Activity: The answer consists of one number: how many lines of the data below include the string "delays".

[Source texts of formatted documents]
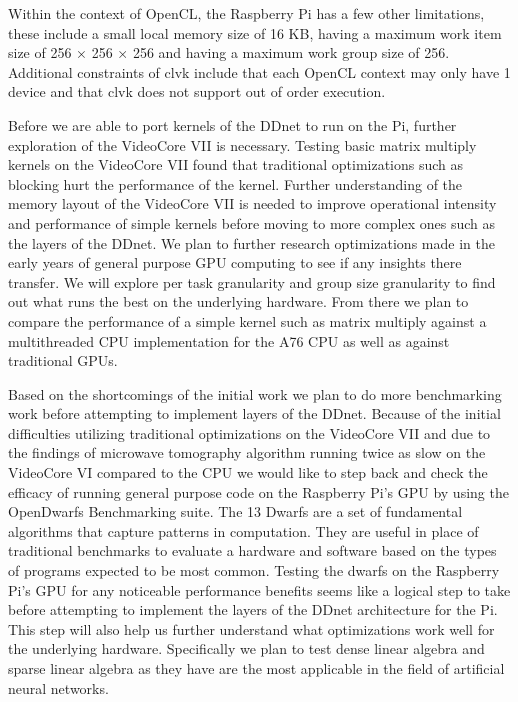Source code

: \documentclass[conference]{IEEEtran}
\begin{document}
 Within the context of OpenCL, the Raspberry Pi has a few other limitations, these include a small local memory size of 
 16 KB, having a maximum work item size of 256 × 256 × 256 and having a maximum work group size of 256. Additional 
 constraints of clvk include that each OpenCL context may only have 1 device and that clvk does not support out of order 
 execution.

 Before we are able to port kernels of the DDnet to run on the Pi, further exploration of the VideoCore VII is 
 necessary. Testing basic matrix multiply kernels on the VideoCore VII found that traditional optimizations such 
 as blocking hurt the performance of the kernel. Further understanding of the memory layout of the VideoCore VII is
 needed to improve operational intensity and performance of simple kernels before moving to more complex ones such 
 as the layers of the DDnet. We plan to further research optimizations made in the early years of general purpose 
 GPU computing to see if any insights there transfer. We will explore per task granularity and group size granularity
 to find out what runs the best on the underlying hardware. From there we plan to compare the performance of a simple 
 kernel such as matrix multiply against a multithreaded CPU implementation for the A76 CPU as well as against traditional 
 GPUs.

 Based on the shortcomings of the initial work we plan to do more benchmarking work before attempting to implement layers 
 of the DDnet. Because of the initial difficulties utilizing traditional optimizations on the VideoCore VII and 
 due to the findings of microwave tomography algorithm running twice as slow on the VideoCore VI compared to the CPU \cite{vasileiou_accelerated_nodate}
 we would like to step back and check the efficacy of running general purpose code on the Raspberry Pi's GPU by 
 using the OpenDwarfs Benchmarking suite. The 13 Dwarfs are a 
 set of fundamental algorithms that capture patterns in computation\cite{asanovic_landscape_2006}. They are useful in place of traditional benchmarks 
 to evaluate a hardware and software based on the types of programs expected to be most common. Testing the dwarfs on
 the Raspberry Pi's GPU for any noticeable performance benefits seems like a logical step to take before attempting 
 to implement the layers of the DDnet architecture for the Pi. This step will also help us further understand 
 what optimizations work well for the underlying hardware. Specifically we plan to test dense linear algebra 
 and sparse linear algebra as they have are the most applicable in the field of artificial neural networks.
\end{document}
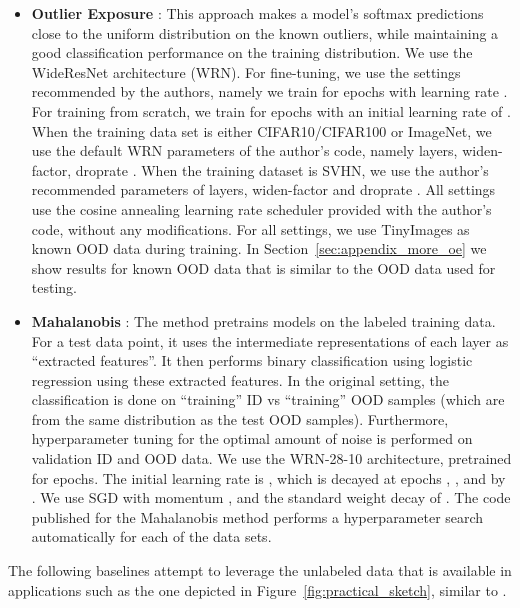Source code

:\begin{itemize}
  \item \textbf{Outlier Exposure} \citep{outlier_exposure}: This approach makes
    a model's softmax predictions close to the uniform distribution on the known
    outliers, while maintaining a good classification performance on the
    training distribution. We use the WideResNet architecture (WRN). For
    fine-tuning, we use the settings recommended by the authors, namely we train
    for  epochs with learning rate . For training from scratch, we
    train for  epochs with an initial learning rate of .  When the
    training data set is either CIFAR10/CIFAR100 or ImageNet, we use the default
    WRN parameters of the author's code, namely  layers,  widen-factor,
    droprate .  When the training dataset is SVHN, we use the author's
    recommended parameters of  layers,  widen-factor and droprate .
    All settings use the cosine annealing learning rate scheduler provided with
    the author's code, without any modifications. For all settings, we use
    TinyImages as known OOD data during training. In
    Section~\ref{sec:appendix_more_oe} we show results for known OOD data that
    is similar to the OOD data used for testing.

  \item \textbf{Mahalanobis} \citep{mahalanobis}: The method pretrains models on
    the labeled training data. For a test data point, it uses the intermediate
    representations of each layer as ``extracted features''. It then performs
    binary classification using logistic regression using these extracted
    features. In the original setting, the classification is done on
    ``training'' ID vs ``training'' OOD samples (which are from the same
    distribution as the test OOD samples).  Furthermore, hyperparameter tuning
    for the optimal amount of noise is performed on validation ID and OOD data.
    We use the WRN-28-10 architecture, pretrained for  epochs.  The initial
    learning rate is , which is decayed at epochs , , and  by
    . We use SGD with momentum , and the standard weight decay of . The code published for the Mahalanobis method performs a
    hyperparameter search automatically for each of the data sets. 

\end{itemize}

The following baselines attempt to leverage the unlabeled data that is available
in applications such as the one depicted in Figure~\ref{fig:practical_sketch},
similar to . 

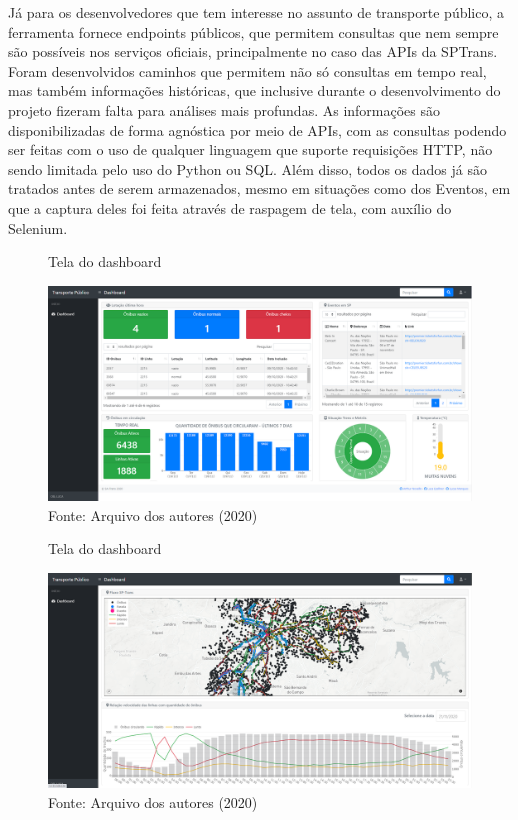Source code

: \indent
\par Já para os desenvolvedores que tem interesse no assunto de transporte público, a ferramenta fornece endpoints públicos, que permitem consultas que nem sempre são possíveis nos serviços oficiais, principalmente no caso das APIs da SPTrans. Foram desenvolvidos caminhos que permitem não só consultas em tempo real, mas também informações históricas, que inclusive durante o desenvolvimento do projeto fizeram falta para análises mais profundas. As informações são disponibilizadas de forma agnóstica por meio de APIs, com as consultas podendo ser feitas com o uso de qualquer linguagem que suporte requisições HTTP, não sendo limitada pelo uso do Python ou SQL. Além disso, todos os dados já são tratados antes de serem armazenados, mesmo em situações como dos Eventos, em que a captura deles foi feita através de raspagem de tela, com auxílio do Selenium.

\begin{figure}[H]
    \centering
    \caption{Tela do dashboard}
    \includegraphics[width=1.0\linewidth]{Imagens/dashboard1.png}
    \caption*{Fonte: Arquivo dos autores (2020)}
    \label{telaDashboard1}
\end{figure}

\begin{figure}[H]
    \centering
    \caption{Tela do dashboard}
    \includegraphics[width=1.0\linewidth]{Imagens/dashboard2.png}
    \caption*{Fonte: Arquivo dos autores (2020)}
    \label{telaDashboard2}
\end{figure}









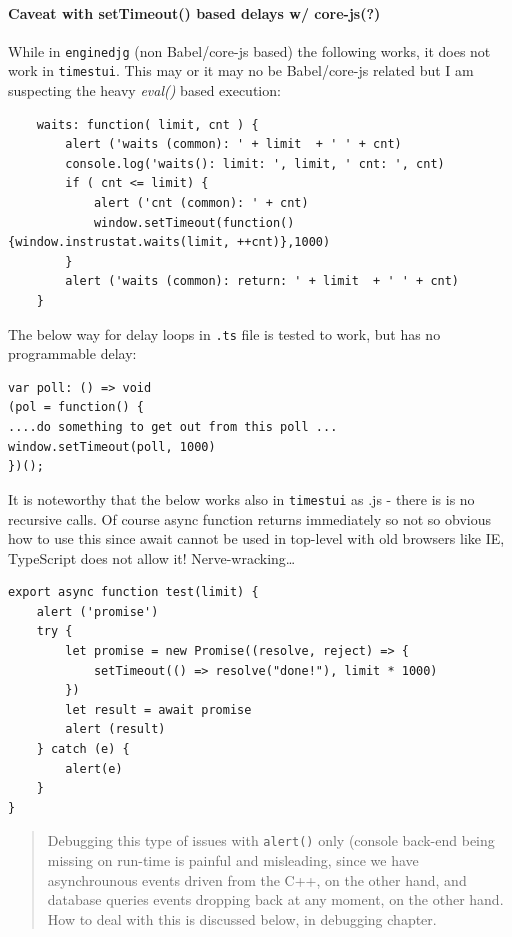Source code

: \documentclass[11pt]{article}
\begin{document}
    \hypertarget{caveat-with-settimeout-based-delays-w-core-js}{%
\paragraph{Caveat with setTimeout() based delays w/
core-js(?)}\label{caveat-with-settimeout-based-delays-w-core-js}}

    While in \texttt{enginedjg} (non Babel/core-js based) the following
works, it does not work in \texttt{timestui}. This may or it may no be
Babel/core-js related but I am suspecting the heavy \emph{eval()} based
execution:

    \begin{verbatim}
    waits: function( limit, cnt ) {
        alert ('waits (common): ' + limit  + ' ' + cnt)
        console.log('waits(): limit: ', limit, ' cnt: ', cnt)
        if ( cnt <= limit) {
            alert ('cnt (common): ' + cnt)
            window.setTimeout(function(){window.instrustat.waits(limit, ++cnt)},1000)
        }
        alert ('waits (common): return: ' + limit  + ' ' + cnt)
    }
\end{verbatim}

    The below way for delay loops in \texttt{.ts} file is tested to work,
but has no programmable delay:

    \begin{verbatim}
var poll: () => void
(pol = function() {
....do something to get out from this poll ...
window.setTimeout(poll, 1000)
})();
\end{verbatim}

    It is noteworthy that the below works also in \texttt{timestui} as .js -
there is is no recursive calls. Of course async function returns
immediately so not so obvious how to use this since await cannot be used
in top-level with old browsers like IE, TypeScript does not allow it!
Nerve-wracking\ldots{}

    \begin{verbatim}
export async function test(limit) {
    alert ('promise')
    try {
        let promise = new Promise((resolve, reject) => {
            setTimeout(() => resolve("done!"), limit * 1000)
        })
        let result = await promise
        alert (result)
    } catch (e) {
        alert(e)
    }
}
\end{verbatim}

    \begin{quote}
Debugging this type of issues with \texttt{alert()} only (console
back-end being missing on run-time is painful and misleading, since we
have asynchrounous events driven from the C++, on the other hand, and
database queries events dropping back at any moment, on the other hand.
How to deal with this is discussed below, in debugging chapter.
\end{quote}
\end{document}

Task response: 3